Welcome to part 2 of our tutorial on multimodal conversation design. In part 1 we learned about the basics of multimodal design and its related inputs and outputs. Today we’ll dive into contextualized best practices, review a common use case and discuss what the future might hold for multimodal conversation design.

Contextual Design: Building Relevant and Customized Experiences

Context in multimodal conversation design is essential. We can’t just think in chat, or just think in voice, or visuals alone. We have to think about how they complement each other and which one best serves the user in any given moment. Where is the user? What are they trying to accomplish? These should be the main considerations when working with multimodal design.
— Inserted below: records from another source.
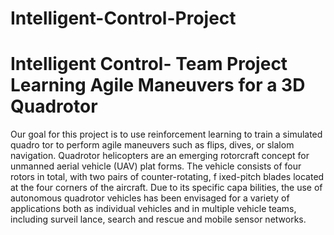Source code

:# Intelligent-Control-Project
# Intelligent Control- Team Project  Learning Agile Maneuvers for a 3D Quadrotor
 Our goal for this project is to use reinforcement learning to train a simulated quadro
tor to perform agile maneuvers such as flips, dives, or slalom navigation. Quadrotor
 helicopters are an emerging rotorcraft concept for unmanned aerial vehicle (UAV) plat
forms. The vehicle consists of four rotors in total, with two pairs of counter-rotating,
 f
 ixed-pitch blades located at the four corners of the aircraft. Due to its specific capa
bilities, the use of autonomous quadrotor vehicles has been envisaged for a variety of
 applications both as individual vehicles and in multiple vehicle teams, including surveil
lance, search and rescue and mobile sensor networks.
Knowing where users are while they progress through different steps of their journey can reveal both pain points and opportunities in design. This is especially true if the user journey requires switching between devices. Careful review of the user journey helps with understanding the advantages of one modality over another at various points. This type of review should take into consideration the entire user experience from beginning to end and map how those interactions come to life using a combination of modalities.

Cultivating a sense of safety and security for users in their interactions is also crucial for driving engagement that leads to customer loyalty. A multimodal experience can help achieve this. Speaking aloud and receiving an audio response make voice-first interactions inherently more public. If a use case involves the need for users to share private or sensitive information, combining voice-first with displaying text and visual inputs might be more effective.

Contextual Design: The Process In Detail

It’s vital to recognize that this is not a case of designing chat or voice-first and then simply layering on graphical elements. Best practice requires us to understand and prioritize what a user is trying to do and support that goal instead of pushing or even forcing them to engage with a product or preferred interface. Often this means playing a supportive role. It requires critical reflection and honesty about whether a brand is truly committed to creating the most frictionless interaction for a user or are justifications being made for inadvertently furthering frustrations. Which leads us to…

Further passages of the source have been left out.